The falling cost of battery storage complements the shift to renewables. Sceptics of wind power make the quite reasonable point that you have to build back-up gas power stations to take over when there is no wind. But the more battery capacity that can be built into the system the greater its resilience. The switch to electric cars is also happening far faster than predicted even two years ago, for Tesla has scared the mainstream manufacturers. Thanks in part to the automotive industry, the costs of battery storage have halved in the past five years.

Beyond solar and wind, are there other potential winners? There may be. It is certainly possible to produce power from tidal energy or waves. But ask yourself this. How many suitable tidal estuaries are there in the world that are close to large urban conurbations? Not many.
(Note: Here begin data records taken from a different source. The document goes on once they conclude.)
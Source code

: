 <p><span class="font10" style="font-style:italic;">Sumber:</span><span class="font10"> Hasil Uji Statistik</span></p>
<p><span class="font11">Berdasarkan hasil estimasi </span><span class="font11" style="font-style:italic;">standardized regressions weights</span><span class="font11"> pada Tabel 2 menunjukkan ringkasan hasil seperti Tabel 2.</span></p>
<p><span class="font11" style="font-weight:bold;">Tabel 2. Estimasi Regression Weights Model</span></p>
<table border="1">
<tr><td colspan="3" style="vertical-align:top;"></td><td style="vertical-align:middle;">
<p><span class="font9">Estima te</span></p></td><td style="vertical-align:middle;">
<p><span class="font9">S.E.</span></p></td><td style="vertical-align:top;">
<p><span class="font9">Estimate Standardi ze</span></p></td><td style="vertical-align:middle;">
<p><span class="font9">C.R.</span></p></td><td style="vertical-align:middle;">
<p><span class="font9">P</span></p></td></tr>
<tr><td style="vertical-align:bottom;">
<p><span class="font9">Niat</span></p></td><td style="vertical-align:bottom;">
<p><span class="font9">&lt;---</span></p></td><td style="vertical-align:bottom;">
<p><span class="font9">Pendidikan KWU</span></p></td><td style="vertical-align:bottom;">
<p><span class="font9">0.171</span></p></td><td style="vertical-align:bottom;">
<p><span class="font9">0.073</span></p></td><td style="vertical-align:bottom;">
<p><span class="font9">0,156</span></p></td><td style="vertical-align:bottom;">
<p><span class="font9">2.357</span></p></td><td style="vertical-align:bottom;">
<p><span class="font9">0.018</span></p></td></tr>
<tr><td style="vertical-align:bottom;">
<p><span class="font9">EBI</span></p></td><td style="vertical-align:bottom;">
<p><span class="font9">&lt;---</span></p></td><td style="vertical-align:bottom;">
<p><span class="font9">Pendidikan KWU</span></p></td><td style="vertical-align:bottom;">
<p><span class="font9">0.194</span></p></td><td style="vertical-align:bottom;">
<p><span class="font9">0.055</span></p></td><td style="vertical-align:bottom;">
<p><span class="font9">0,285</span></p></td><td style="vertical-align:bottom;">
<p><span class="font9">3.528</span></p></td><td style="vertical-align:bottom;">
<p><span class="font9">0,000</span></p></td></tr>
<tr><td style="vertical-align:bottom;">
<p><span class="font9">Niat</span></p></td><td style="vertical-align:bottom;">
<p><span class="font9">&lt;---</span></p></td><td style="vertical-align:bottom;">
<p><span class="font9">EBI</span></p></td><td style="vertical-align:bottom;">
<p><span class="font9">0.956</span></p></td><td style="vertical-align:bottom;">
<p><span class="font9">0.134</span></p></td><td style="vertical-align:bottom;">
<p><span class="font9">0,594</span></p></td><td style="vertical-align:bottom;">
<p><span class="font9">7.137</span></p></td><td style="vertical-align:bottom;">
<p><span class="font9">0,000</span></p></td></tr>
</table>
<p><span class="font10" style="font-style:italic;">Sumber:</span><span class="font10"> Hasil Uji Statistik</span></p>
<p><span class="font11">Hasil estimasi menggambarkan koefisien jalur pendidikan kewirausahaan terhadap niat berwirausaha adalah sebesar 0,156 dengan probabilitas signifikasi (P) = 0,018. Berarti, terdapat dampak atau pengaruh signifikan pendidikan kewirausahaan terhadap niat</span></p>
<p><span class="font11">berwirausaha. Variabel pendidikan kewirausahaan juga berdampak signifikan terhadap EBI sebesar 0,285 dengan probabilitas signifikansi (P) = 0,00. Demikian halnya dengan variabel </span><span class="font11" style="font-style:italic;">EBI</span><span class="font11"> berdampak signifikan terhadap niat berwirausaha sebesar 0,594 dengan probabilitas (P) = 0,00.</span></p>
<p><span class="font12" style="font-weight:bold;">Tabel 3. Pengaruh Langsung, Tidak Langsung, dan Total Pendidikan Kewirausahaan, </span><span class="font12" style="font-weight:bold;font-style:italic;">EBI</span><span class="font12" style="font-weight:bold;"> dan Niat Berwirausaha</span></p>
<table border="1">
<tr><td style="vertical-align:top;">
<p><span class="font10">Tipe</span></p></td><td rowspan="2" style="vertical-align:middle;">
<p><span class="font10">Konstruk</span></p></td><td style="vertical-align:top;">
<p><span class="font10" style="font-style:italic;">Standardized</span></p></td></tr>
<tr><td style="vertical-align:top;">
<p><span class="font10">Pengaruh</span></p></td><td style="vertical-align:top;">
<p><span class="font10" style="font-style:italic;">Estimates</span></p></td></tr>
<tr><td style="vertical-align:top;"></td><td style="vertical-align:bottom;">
And how many conurbations have stormy seas nearby? Hardly any. They are a bit like the hovercraft: a technology that works but isn’t a winner. Realistically the future will be solar or wind.

Pull all this together and what do you get? There are enthusiasts for renewables who argue that we have already reached the tipping point. For example the World Economic Forum produced a Renewable Investment Infrastructure Handbook a few months ago that argued that the cost of generating electricity from renewables was close to or below that of coal and natural gas.

My own judgement is more cautious. If there were really already a strong business case for investment the money would be flooding in. At present there are places where you can make the numbers just about work without subsidies but there is not yet a clear cost advantage. This is not like the car market where the engineering simplicity of an electric motor vis-à-vis an internal combustion one complements the narrowing costs. Electricity produced by solar or wind is not better than that produced by gas. In fact it is worse because it cannot be guaranteed 24/7.

It is however quite plausible that in three or four years solar plus battery storage will be cheaper than fossil fuels in many locations: southern US states, around the Mediterranean, much of Africa, southern China, and the India sub-continent. In other places, including the UK, wind power will be a fully competitive generator of power by 2025.

The hardest thing is to gauge the speed of technological change. The Royal Navy made the decision to switch from coal-fired warships to oil-fired ones in 1912, and every other major navy followed. But coal hung on for electricity generation and production peaked, if indeed it has peaked, in 2014.

Now contrast that with transatlantic travel. It was not until 1947 that there were regular non-stop flights between New York and London. But by 1958 more people crossed the Atlantic by plane than by ship.

So the tipping point for renewables for electricity production, the moment when more power globally is produced by renewables than fossil fuels? My guess is sometime in the 2030s – which on a broad historical perspective is not very far away.